But as we and our colleagues from the Joint Genome Institute and Stanford University in California found, the great majority of these were bacteriophages, or “phages” for short. These viruses “eat” bacteria and can’t attack human cells.
When most of us think of viruses, we think of organisms that infect our cells with diseases such as mumps, measles or, more recently, COVID-19. However, there are a vast number of these microscopic parasites in our bodies — mostly in our gut — that target the microbes that live there.
Everybody poos (but not all poo is the same)
There has recently been much interest in the human gut microbiome: the collection of microorganisms that live in our gut.
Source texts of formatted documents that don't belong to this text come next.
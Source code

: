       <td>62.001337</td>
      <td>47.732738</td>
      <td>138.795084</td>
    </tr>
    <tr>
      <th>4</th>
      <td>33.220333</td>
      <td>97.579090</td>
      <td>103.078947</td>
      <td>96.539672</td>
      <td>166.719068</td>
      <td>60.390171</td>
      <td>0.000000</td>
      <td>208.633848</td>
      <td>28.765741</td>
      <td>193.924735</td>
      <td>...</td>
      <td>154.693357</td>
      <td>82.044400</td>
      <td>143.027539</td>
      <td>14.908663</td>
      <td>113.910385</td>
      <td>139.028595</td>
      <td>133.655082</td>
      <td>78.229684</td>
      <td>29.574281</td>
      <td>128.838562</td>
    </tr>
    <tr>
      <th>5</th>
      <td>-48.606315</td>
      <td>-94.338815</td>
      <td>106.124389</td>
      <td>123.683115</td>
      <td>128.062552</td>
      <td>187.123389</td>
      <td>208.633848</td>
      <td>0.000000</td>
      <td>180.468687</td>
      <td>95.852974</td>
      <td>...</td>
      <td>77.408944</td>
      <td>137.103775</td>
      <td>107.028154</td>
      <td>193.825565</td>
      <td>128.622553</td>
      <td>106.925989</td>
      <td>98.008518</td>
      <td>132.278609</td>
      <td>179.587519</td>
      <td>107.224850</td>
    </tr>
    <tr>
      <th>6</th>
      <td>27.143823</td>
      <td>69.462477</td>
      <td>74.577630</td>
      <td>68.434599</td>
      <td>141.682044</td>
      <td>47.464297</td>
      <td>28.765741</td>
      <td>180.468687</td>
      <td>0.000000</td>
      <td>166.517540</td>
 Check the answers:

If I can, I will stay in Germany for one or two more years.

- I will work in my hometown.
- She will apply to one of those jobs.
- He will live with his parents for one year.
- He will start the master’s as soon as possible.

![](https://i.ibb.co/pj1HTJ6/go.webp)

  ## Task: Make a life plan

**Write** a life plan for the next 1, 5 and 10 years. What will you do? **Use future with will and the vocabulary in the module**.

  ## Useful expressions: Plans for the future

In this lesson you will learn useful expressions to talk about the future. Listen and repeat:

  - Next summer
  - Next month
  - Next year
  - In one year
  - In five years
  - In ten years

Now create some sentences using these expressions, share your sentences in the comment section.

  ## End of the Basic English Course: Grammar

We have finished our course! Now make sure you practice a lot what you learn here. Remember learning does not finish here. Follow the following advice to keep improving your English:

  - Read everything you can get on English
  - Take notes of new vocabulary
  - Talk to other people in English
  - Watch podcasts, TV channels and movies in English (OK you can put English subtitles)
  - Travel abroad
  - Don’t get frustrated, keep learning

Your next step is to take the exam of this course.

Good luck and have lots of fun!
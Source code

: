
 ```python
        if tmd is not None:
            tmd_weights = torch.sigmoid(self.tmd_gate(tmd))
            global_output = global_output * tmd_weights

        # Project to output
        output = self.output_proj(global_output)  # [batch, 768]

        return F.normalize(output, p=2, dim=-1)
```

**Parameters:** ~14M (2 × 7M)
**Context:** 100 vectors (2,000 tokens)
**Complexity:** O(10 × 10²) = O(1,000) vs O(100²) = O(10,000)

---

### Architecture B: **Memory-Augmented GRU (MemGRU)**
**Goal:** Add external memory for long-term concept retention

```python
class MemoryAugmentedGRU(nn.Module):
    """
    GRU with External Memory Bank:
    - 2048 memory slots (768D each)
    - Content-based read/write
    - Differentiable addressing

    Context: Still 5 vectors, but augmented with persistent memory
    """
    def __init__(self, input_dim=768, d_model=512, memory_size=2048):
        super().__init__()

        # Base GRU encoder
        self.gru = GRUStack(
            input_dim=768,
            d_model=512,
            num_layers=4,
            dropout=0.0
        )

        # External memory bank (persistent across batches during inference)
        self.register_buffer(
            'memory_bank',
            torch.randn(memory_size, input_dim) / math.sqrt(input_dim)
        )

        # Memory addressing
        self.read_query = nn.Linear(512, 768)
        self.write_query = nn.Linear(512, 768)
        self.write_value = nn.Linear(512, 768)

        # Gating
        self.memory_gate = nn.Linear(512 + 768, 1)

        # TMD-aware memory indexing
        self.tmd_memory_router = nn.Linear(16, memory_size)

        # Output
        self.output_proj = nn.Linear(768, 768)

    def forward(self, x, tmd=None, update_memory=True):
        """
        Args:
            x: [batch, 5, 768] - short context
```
Besides helping us digest our food, these microbes have many other important roles. They protect us against pathogenic bacteria, modulate our mental well-being, prime our immune system when we are children, and have an ongoing role in immune regulation into adulthood.
It’s fair to say the human gut is now the most well-studied microbial ecosystem on the planet. Yet more than 70% of the microbial species that live there have yet to be grown in the laboratory.
We know this because we can access the genetic blueprints of the gut microbiome via an approach known as metagenomics. This is a powerful technique whereby DNA is directly extracted from an environment and randomly sequenced, giving us a snapshot of what is present within and what it might be doing.
Metagenomic studies have revealed how far we still have to go to catalogue and isolate all the microbial species in the human gut — and even further to go when it comes to viruses.
11,810 samples of poo
In our new research, we and our colleagues computationally mined viral sequences from 11,810 publicly available faecal metagenomes, taken from people in 24 different countries. We wanted to get an idea of the extent to which viruses have taken up residence in the human gut.
This effort resulted in the Metagenomic Gut Virus catalogue, the largest such resource to date. This catalogue comprises 189,680 viral genomes which represent more than 50,000 distinct viral species.
Remarkably (but perhaps predictably), more than 90% of these viral species are new to science. They collectively encode more than 450,000 distinct proteins — a huge reservoir of functional potential that may either be beneficial or detrimental to their microbial, and in turn human, hosts.
We also drilled down into subspecies of different viruses and found some showed striking geographical patterns across the 24 countries surveyed.
For example, a subspecies of the recently described and enigmatic crAssphage was prevalent in Asia, but was rare or absent in samples from Europe and North America. This may be due to localised expansion of this virus in specific human populations.
One of the most common functions we discovered in our molecular field trip were diversity-generating retroelements (DGRs). These are a class of genetic elements that mutate specific target genes in order to generate variation that can be beneficial to the host. In the case of DGRs in viruses, this may help in the ongoing evolutionary arms race with their bacterial hosts.
Intriguingly, we found one-third of the most common virally-encoded proteins have unknown functions, including more than 11,000 genes distantly related to “beta-lactamases”, which enable resistance to antibiotics such as penicillin.
Linking gut viruses to their microbial hosts
Having identified the phages, our next task was to link them to their microbial hosts. CRISPRs, best known for their many applications in gene editing, are bacterial immune systems that “remember” past viral infections and prevent them from happening again.
They do this by copying and storing fragments of the invading virus into their own genomes, which can then be used to specifically target and destroy the virus in future encounters.
We used this record of past attacks to link many of the viral sequences to their hosts in the gut ecosystem. Unsurprisingly, highly abundant viral species were linked to highly abundant bacterial species in the gut, mostly belonging to the bacterial phyla Firmicutes and Bacteroidota.
So what can we do with all of this new information? One promising application of an inventory of gut viruses and their hosts is phage therapy. Phage therapy is an old concept predating antibiotics, in which viruses are used to selectively target bacterial pathogens in order to treat infections.
There has been discussion of potentially customising people’s gut microbiomes using dietary interventions, probiotics, prebiotics or even “transpoosions” (faecal microbiota transplants), to improve an individual’s health.
Phage therapy may be a useful addition to this objective, by adding species or even subspecies-level precision to microbiome manipulation. For example, the bacterial pathogen Clostridioides difficile (or Cdiff for short) is a leading cause of hospital-acquired diarrhoea that could be specifically targeted by phages.
More subtle manipulation of non-pathogenic bacterial populations in the gut may be achievable through phage therapy. A complete compendium of gut viruses is a useful first step for such applied goals.
It’s worth noting, however, that projections from our data suggest we’ve only investigated a fraction of the total gut viral diversity. So we’ve still got a long way to go.